*WHAT YOU ARE ASKED TO DO*
Among the entries below, please repeat exactly and only the lines from the line containing "and Workbook |" to the line containing "- Identify file", both lines included.

[Dataset entries]
═══
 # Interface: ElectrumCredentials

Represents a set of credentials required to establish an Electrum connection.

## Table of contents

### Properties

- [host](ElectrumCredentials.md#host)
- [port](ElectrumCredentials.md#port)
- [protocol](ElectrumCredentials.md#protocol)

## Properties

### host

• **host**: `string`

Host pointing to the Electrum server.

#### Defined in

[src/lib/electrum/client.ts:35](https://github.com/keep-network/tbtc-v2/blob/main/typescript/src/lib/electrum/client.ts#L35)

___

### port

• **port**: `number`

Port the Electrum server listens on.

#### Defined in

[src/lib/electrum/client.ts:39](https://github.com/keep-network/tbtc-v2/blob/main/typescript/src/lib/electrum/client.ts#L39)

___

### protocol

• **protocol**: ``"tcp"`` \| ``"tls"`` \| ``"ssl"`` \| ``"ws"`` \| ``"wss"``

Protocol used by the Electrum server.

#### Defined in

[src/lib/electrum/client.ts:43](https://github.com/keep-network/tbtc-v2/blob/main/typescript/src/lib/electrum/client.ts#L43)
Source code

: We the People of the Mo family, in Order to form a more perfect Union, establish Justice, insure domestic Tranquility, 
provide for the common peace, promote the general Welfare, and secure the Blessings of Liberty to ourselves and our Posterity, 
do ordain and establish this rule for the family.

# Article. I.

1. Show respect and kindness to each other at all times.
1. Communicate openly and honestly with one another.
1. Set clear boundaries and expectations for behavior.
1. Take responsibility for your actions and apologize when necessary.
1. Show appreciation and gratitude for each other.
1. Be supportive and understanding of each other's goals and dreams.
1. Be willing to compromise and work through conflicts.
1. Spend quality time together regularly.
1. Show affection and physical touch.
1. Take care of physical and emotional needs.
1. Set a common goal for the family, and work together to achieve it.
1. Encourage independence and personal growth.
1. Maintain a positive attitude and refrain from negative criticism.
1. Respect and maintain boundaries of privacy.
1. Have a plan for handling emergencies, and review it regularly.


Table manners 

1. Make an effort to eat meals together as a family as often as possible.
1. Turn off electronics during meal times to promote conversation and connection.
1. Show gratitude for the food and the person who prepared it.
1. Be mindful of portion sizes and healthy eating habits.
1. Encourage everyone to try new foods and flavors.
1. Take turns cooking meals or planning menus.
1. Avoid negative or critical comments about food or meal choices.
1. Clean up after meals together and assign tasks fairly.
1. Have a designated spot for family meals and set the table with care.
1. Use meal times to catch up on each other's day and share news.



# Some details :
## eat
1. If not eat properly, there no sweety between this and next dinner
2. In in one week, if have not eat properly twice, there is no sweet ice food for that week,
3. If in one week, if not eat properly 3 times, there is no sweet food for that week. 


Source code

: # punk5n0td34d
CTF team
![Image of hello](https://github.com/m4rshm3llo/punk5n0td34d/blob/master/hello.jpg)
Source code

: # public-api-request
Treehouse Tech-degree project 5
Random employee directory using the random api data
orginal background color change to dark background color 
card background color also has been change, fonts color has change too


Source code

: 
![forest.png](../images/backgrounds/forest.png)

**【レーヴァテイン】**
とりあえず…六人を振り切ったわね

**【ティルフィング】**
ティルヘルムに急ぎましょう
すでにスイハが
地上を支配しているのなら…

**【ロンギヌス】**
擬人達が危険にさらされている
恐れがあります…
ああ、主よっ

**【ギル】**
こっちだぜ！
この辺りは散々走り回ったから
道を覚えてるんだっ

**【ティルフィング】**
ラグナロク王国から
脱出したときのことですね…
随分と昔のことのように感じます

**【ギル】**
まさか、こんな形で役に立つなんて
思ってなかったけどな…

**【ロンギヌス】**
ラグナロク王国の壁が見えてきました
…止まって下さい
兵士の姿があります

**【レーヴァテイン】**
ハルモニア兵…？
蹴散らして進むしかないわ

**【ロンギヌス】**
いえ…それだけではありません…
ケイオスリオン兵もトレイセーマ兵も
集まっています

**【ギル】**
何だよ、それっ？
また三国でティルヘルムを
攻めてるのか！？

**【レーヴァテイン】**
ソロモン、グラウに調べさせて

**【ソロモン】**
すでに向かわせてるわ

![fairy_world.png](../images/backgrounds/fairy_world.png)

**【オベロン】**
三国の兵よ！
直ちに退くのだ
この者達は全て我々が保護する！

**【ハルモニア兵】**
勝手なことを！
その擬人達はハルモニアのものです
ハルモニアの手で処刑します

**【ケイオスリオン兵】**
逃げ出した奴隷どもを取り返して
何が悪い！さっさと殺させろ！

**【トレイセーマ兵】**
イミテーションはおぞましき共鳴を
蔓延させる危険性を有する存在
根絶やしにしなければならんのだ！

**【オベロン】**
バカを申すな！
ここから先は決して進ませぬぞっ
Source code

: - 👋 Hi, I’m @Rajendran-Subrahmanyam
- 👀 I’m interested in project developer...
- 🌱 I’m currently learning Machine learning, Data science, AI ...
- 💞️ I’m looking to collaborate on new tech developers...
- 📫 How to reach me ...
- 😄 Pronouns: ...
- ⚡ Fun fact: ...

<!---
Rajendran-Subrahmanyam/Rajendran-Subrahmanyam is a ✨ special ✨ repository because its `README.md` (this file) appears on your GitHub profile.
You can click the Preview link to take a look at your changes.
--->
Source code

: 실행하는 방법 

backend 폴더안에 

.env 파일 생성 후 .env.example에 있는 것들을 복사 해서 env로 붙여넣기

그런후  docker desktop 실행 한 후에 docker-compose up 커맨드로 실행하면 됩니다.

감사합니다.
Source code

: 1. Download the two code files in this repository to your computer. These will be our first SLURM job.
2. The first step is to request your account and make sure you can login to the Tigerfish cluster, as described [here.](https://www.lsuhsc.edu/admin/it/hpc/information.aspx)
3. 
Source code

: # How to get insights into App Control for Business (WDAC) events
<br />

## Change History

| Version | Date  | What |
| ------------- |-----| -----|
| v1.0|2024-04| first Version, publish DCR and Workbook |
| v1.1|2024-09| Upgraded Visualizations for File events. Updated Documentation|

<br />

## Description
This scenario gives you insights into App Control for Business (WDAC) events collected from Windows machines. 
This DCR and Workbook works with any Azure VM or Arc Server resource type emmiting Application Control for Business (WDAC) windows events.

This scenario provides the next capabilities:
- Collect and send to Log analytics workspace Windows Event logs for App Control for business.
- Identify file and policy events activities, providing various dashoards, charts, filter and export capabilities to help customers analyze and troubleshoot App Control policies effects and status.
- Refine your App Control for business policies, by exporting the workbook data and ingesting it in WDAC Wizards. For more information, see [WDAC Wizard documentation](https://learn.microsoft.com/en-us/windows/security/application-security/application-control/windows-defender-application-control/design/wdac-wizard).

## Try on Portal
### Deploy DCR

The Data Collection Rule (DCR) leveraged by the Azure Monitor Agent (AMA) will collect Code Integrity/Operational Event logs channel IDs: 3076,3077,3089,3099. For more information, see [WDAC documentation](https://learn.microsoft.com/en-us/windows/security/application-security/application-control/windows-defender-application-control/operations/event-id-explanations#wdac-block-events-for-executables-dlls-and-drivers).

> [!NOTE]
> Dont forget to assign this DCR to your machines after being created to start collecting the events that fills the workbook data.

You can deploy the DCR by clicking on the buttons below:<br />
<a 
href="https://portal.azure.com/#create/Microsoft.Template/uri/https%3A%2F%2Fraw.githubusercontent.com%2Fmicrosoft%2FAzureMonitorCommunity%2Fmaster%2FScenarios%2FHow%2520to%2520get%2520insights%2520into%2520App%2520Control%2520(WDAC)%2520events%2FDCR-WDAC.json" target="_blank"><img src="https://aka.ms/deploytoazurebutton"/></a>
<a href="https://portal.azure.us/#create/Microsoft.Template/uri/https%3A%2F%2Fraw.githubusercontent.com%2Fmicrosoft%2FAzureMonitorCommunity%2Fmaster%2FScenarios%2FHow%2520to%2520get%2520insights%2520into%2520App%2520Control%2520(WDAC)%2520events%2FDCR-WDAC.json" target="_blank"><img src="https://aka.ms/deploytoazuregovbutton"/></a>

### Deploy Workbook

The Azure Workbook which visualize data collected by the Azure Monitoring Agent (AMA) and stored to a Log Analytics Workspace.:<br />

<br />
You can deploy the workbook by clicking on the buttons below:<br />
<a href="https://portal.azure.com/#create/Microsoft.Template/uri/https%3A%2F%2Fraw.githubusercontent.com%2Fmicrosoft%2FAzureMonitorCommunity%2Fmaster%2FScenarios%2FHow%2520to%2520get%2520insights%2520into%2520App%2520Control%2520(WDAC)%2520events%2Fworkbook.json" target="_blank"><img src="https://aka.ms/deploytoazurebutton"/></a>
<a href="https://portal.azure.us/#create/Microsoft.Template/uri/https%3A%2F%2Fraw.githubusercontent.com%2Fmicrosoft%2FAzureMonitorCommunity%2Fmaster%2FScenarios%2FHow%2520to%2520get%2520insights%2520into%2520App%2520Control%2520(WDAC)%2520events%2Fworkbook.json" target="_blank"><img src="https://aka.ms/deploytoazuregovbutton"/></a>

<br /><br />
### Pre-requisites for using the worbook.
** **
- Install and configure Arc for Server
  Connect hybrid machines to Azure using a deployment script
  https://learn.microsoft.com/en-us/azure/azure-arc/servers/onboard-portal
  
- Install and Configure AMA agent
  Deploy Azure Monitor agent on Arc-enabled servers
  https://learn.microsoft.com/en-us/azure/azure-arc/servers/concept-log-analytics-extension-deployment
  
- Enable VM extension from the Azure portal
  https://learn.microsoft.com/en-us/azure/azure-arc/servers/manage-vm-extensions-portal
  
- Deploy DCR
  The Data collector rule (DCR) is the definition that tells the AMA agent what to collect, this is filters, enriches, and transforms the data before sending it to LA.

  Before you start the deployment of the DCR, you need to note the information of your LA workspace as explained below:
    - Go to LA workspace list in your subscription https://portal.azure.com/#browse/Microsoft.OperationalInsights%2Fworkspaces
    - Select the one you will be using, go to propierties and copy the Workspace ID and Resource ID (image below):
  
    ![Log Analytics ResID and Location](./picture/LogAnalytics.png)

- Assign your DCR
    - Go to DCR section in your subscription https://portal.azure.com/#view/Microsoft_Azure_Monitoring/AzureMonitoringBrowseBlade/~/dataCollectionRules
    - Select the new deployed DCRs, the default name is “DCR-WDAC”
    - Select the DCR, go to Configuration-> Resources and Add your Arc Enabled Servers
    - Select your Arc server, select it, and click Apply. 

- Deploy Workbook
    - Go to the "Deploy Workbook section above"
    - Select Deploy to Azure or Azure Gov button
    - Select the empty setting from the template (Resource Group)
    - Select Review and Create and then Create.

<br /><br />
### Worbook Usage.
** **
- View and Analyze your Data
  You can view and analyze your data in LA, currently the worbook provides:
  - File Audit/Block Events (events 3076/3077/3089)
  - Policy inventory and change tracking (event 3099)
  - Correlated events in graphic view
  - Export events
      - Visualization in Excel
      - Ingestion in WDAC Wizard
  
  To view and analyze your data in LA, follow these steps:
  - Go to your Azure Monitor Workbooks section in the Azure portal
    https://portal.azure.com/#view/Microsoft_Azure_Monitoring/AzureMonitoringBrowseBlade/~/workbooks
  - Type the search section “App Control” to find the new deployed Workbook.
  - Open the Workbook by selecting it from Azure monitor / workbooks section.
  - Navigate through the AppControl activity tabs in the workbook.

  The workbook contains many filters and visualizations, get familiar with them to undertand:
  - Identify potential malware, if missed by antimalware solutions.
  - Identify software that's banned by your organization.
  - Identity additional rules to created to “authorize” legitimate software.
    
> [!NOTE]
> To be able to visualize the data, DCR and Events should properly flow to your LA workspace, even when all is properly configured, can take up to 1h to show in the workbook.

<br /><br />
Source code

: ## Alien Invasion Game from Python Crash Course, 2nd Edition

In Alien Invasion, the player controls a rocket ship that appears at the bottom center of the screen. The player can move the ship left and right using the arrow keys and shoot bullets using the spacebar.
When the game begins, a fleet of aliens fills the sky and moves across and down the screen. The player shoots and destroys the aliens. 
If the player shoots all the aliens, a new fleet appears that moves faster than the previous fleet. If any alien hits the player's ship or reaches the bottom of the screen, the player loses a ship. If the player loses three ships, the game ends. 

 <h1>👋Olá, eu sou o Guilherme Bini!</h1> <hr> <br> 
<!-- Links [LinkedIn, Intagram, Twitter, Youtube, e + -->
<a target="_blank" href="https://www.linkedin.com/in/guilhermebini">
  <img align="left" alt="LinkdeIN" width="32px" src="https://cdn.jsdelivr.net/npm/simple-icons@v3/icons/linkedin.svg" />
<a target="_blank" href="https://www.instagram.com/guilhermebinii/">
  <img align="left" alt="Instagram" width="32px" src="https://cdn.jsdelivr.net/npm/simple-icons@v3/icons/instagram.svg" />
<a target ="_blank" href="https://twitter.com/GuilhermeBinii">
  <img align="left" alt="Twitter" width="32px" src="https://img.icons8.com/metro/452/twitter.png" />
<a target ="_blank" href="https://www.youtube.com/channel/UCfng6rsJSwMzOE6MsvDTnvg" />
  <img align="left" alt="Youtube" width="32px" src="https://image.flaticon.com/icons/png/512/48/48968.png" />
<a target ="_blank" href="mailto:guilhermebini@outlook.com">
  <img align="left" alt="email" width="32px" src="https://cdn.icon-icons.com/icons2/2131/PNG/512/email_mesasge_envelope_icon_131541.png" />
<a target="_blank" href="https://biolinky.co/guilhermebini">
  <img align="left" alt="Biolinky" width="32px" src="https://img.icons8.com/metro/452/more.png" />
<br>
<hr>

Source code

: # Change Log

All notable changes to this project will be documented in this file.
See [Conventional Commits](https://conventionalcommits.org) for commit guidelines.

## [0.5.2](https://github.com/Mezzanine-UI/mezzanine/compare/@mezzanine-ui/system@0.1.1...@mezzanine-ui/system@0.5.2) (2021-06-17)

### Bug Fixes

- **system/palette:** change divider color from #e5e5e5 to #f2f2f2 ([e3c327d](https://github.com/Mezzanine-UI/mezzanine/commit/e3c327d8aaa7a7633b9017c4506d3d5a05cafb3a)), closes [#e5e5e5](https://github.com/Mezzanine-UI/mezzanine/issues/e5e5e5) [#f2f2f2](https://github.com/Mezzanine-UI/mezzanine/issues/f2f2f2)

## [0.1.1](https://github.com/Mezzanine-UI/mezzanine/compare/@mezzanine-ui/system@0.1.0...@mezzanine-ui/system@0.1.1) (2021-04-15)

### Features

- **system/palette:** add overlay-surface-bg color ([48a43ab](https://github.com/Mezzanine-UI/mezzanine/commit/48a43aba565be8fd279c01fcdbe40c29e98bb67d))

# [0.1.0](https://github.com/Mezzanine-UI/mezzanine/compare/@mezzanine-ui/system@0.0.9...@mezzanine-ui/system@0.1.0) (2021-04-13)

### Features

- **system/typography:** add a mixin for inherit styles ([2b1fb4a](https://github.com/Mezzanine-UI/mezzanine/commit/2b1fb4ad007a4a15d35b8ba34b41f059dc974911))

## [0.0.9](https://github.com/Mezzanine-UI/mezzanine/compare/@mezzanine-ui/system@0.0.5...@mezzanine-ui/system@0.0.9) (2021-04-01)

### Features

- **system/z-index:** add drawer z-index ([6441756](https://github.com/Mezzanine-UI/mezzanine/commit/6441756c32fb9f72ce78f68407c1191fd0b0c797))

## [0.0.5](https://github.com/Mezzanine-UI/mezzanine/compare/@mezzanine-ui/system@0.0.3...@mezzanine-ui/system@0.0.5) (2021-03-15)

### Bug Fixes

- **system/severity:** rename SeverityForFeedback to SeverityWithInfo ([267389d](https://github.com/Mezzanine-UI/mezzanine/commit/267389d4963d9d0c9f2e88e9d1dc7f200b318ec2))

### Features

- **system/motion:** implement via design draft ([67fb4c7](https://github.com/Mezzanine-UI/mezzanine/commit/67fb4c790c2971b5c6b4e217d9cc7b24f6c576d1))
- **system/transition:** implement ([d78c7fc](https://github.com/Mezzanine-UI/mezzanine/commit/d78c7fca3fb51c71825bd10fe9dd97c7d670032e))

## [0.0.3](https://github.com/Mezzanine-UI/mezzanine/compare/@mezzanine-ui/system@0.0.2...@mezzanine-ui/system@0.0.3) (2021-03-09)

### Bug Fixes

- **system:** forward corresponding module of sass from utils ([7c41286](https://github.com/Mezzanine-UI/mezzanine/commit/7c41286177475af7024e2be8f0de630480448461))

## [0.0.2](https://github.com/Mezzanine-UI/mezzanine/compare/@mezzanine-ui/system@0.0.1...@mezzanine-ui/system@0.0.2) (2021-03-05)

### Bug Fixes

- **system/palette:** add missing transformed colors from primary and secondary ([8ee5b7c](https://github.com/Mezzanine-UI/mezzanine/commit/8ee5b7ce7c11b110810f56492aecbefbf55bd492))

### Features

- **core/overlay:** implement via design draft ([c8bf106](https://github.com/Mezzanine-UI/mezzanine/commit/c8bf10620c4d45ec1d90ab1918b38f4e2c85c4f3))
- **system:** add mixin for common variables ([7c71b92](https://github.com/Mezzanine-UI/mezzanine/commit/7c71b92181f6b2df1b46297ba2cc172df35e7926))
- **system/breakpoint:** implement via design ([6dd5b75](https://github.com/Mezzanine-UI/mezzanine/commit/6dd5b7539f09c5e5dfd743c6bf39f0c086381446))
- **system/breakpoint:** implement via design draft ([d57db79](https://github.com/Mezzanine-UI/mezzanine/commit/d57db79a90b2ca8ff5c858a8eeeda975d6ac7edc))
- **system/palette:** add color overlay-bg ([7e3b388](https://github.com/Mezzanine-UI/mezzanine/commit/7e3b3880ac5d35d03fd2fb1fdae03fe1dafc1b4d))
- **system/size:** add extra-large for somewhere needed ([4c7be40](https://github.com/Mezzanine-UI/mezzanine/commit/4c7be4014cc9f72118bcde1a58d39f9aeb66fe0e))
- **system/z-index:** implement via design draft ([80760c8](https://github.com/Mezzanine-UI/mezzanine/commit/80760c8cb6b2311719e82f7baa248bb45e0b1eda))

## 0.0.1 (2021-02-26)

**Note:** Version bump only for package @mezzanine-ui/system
═══
*FINISHED TASK*
| v1.0|2024-04| first Version, publish DCR and Workbook |
| v1.1|2024-09| Upgraded Visualizations for File events. Updated Documentation|

<br />

## Description
This scenario gives you insights into App Control for Business (WDAC) events collected from Windows machines. 
This DCR and Workbook works with any Azure VM or Arc Server resource type emmiting Application Control for Business (WDAC) windows events.

This scenario provides the next capabilities:
- Collect and send to Log analytics workspace Windows Event logs for App Control for business.
- Identify file and policy events activities, providing various dashoards, charts, filter and export capabilities to help customers analyze and troubleshoot App Control policies effects and status.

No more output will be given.